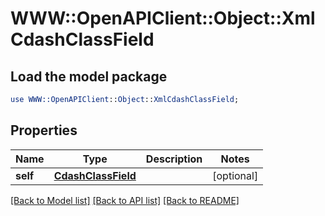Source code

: # WWW::OpenAPIClient::Object::XmlCdashClassField

## Load the model package
```perl
use WWW::OpenAPIClient::Object::XmlCdashClassField;
```

## Properties
Name | Type | Description | Notes
------------ | ------------- | ------------- | -------------
**self** | [**CdashClassField**](CdashClassField.md) |  | [optional] 

[[Back to Model list]](../README.md#documentation-for-models) [[Back to API list]](../README.md#documentation-for-api-endpoints) [[Back to README]](../README.md)


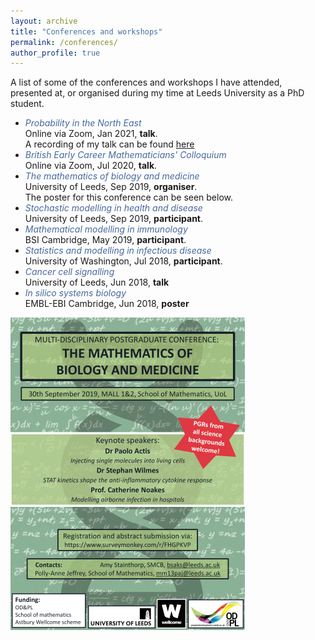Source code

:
 ```yaml
---
layout: archive
title: "Conferences and workshops"
permalink: /conferences/
author_profile: true
---
```


A list of some of the conferences and workshops I have attended, presented at, or organised during my time at Leeds University as a PhD student.

* *<span style="color:#47689e">Probability in the North East</span>*  
Online via Zoom, Jan 2021, **talk**.  
A recording of my talk can be found [here](https://www.youtube.com/watch?v=3eXdvkUeKBo)
* *<span style="color:#47689e">British Early Career Mathematicians' Colloquium</span>*  
Online via Zoom, Jul 2020, **talk**.  
* *<span style="color:#47689e">The mathematics of biology and medicine</span>*  
University of Leeds, Sep 2019, **organiser**.  
The poster for this conference can be seen below.  
* *<span style="color:#47689e">Stochastic modelling in health and disease</span>*  
University of Leeds, Sep 2019, **participant**.  
* *<span style="color:#47689e">Mathematical modelling in immunology</span>*  
BSI Cambridge, May 2019, **participant**.  
* *<span style="color:#47689e">Statistics and modelling in infectious disease</span>*  
University of Washington, Jul 2018, **participant**.  
* *<span style="color:#47689e">Cancer cell signalling</span>*  
University of Leeds, Jun 2018, **talk**  
* *<span style="color:#47689e">In silico systems biology</span>*  
EMBL-EBI Cambridge, Jun 2018, **poster**  

<img src="/images/Math_bio.png?raw=true"/>

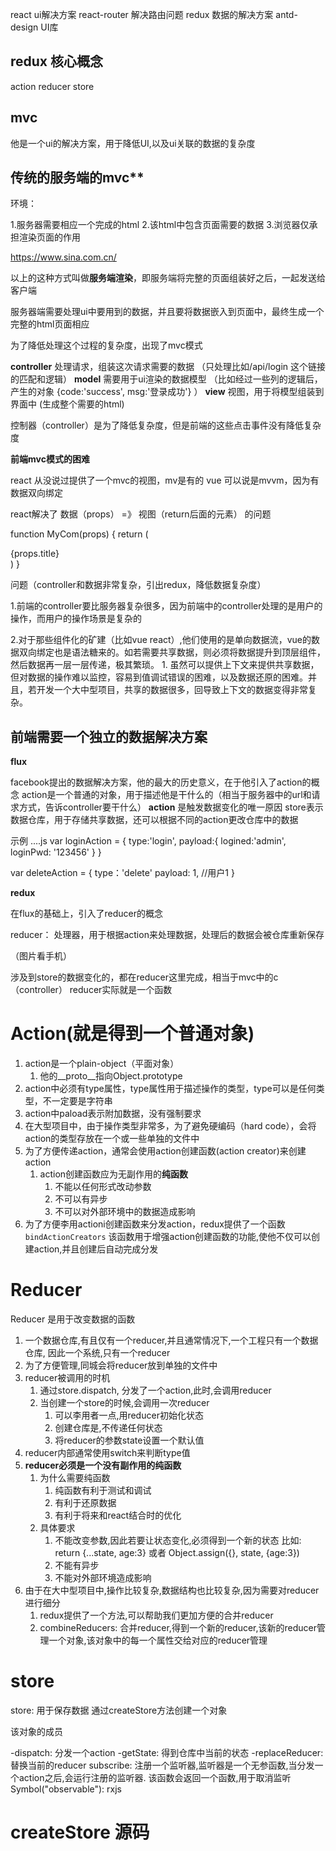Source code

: react         ui解决方案
react-router  解决路由问题
redux         数据的解决方案
antd-design   UI库

## redux 核心概念

action reducer store

## mvc

他是一个ui的解决方案，用于降低UI,以及ui关联的数据的复杂度

## 传统的服务端的mvc**

环境：

1.服务器需要相应一个完成的html
2.该html中包含页面需要的数据
3.浏览器仅承担渲染页面的作用

https://www.sina.com.cn/

以上的这种方式叫做**服务端渲染**，即服务端将完整的页面组装好之后，一起发送给客户端

服务器端需要处理ui中要用到的数据，并且要将数据嵌入到页面中，最终生成一个完整的html页面相应

为了降低处理这个过程的复杂度，出现了mvc模式

**controller** 处理请求，组装这次请求需要的数据 （只处理比如/api/login 这个链接的匹配和逻辑）
**model** 需要用于ui渲染的数据模型   （比如经过一些列的逻辑后，产生的对象 {code:'success', msg:'登录成功'} ）
**view** 视图，用于将模型组装到界面中  (生成整个需要的html)

控制器（controller）是为了降低复杂度，但是前端的这些点击事件没有降低复杂度

**前端mvc模式的困难**

react 从没说过提供了一个mvc的视图，mv是有的
vue 可以说是mvvm，因为有数据双向绑定

react解决了  数据（props） =》 视图（return后面的元素）  的问题
               
function MyCom(props) {
    return (
        <div>
            {props.title}
        </div>
    )
}

问题（controller和数据非常复杂，引出redux，降低数据复杂度）

1.前端的controller要比服务器复杂很多，因为前端中的controller处理的是用户的操作，而用户的操作场景是复杂的

2.对于那些组件化的矿建（比如vue react）,他们使用的是单向数据流，vue的数据双向绑定也是语法糖来的。如若需要共享数据，则必须将数据提升到顶层组件，然后数据再一层一层传递，极其繁琐。
    1. 虽然可以提供上下文来提供共享数据，但对数据的操作难以监控，容易到值调试错误的困难，以及数据还原的困难。并且，若开发一个大中型项目，共享的数据很多，回导致上下文的数据变得非常复杂。


## 前端需要一个独立的数据解决方案

**flux**

facebook提出的数据解决方案，他的最大的历史意义，在于他引入了action的概念
action是一个普通的对象，用于描述他是干什么的（相当于服务器中的url和请求方式，告诉controller要干什么）  **action** 是触发数据变化的唯一原因
store表示数据仓库，用于存储共享数据，还可以根据不同的action更改仓库中的数据

示例
....js
var loginAction = {
    type:'login',
    payload:{
        logined:'admin',
        loginPwd: '123456'
    }
}

var deleteAction = {
    type：'delete'
    payload: 1,  //用户1
}

**redux**

在flux的基础上，引入了reducer的概念

reducer： 处理器，用于根据action来处理数据，处理后的数据会被仓库重新保存

（图片看手机）

涉及到store的数据变化的，都在reducer这里完成，相当于mvc中的c（controller）
reducer实际就是一个函数

# Action(就是得到一个普通对象)

1. action是一个plain-object（平面对象）
    1. 他的__proto__指向Object.prototype
2. action中必须有type属性，type属性用于描述操作的类型，type可以是任何类型，不一定要是字符串
3. action中paload表示附加数据，没有强制要求
4. 在大型项目中，由于操作类型非常多，为了避免硬编码（hard code），会将action的类型存放在一个或一些单独的文件中
5. 为了方便传递action，通常会使用action创建函数(action creator)来创建action
    1. action创建函数应为无副作用的**纯函数**
        1. 不能以任何形式改动参数
        2. 不可以有异步
        3. 不可以对外部环境中的数据造成影响
6. 为了方便李用actioni创建函数来分发action，redux提供了一个函数```bindActionCreators```
    该函数用于增强action创建函数的功能,使他不仅可以创建action,并且创建后自动完成分发


# Reducer

Reducer 是用于改变数据的函数

1. 一个数据仓库,有且仅有一个reducer,并且通常情况下,一个工程只有一个数据仓库,
    因此一个系统,只有一个reducer
2. 为了方便管理,同城会将reducer放到单独的文件中
3. reducer被调用的时机
    1. 通过store.dispatch, 分发了一个action,此时,会调用reducer
    2. 当创建一个store的时候,会调用一次reducer
        1. 可以李用者一点,用reducer初始化状态
        2. 创建仓库是,不传递任何状态
        3. 将reducer的参数state设置一个默认值
4. reducer内部通常使用switch来判断type值
5. **reducer必须是一个没有副作用的纯函数**
    1. 为什么需要纯函数
        1. 纯函数有利于测试和调试
        2. 有利于还原数据
        3. 有利于将来和react结合时的优化
    2. 具体要求
        1. 不能改变参数,因此若要让状态变化,必须得到一个新的状态 比如: return {...state, age:3} 或者 Object.assign({}, state, {age:3})
        2. 不能有异步
        3. 不能对外部环境造成影响
6. 由于在大中型项目中,操作比较复杂,数据结构也比较复杂,因为需要对reducer进行细分
    1. redux提供了一个方法,可以帮助我们更加方便的合并reducer
    2. combineReducers: 合并reducer,得到一个新的reducer,该新的reducer管理一个对象,该对象中的每一个属性交给对应的reducer管理


# store

store: 用于保存数据
通过createStore方法创建一个对象

该对象的成员

-dispatch: 分发一个action
-getState: 得到仓库中当前的状态
-replaceReducer: 替换当前的reducer
subscribe: 注册一个监听器,监听器是一个无参函数,当分发一个action之后,会运行注册的监听器. 该函数会返回一个函数,用于取消监听
Symbol("observable"): rxjs

# createStore 源码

========

* **EXERCISE PROMPT**
Your response should contain each line of the listing in which the word "workshops" occurs.

* **EXERCISE RESULT**
title: "Conferences and workshops"
A list of some of the conferences and workshops I have attended, presented at, or organised during my time at Leeds University as a PhD student.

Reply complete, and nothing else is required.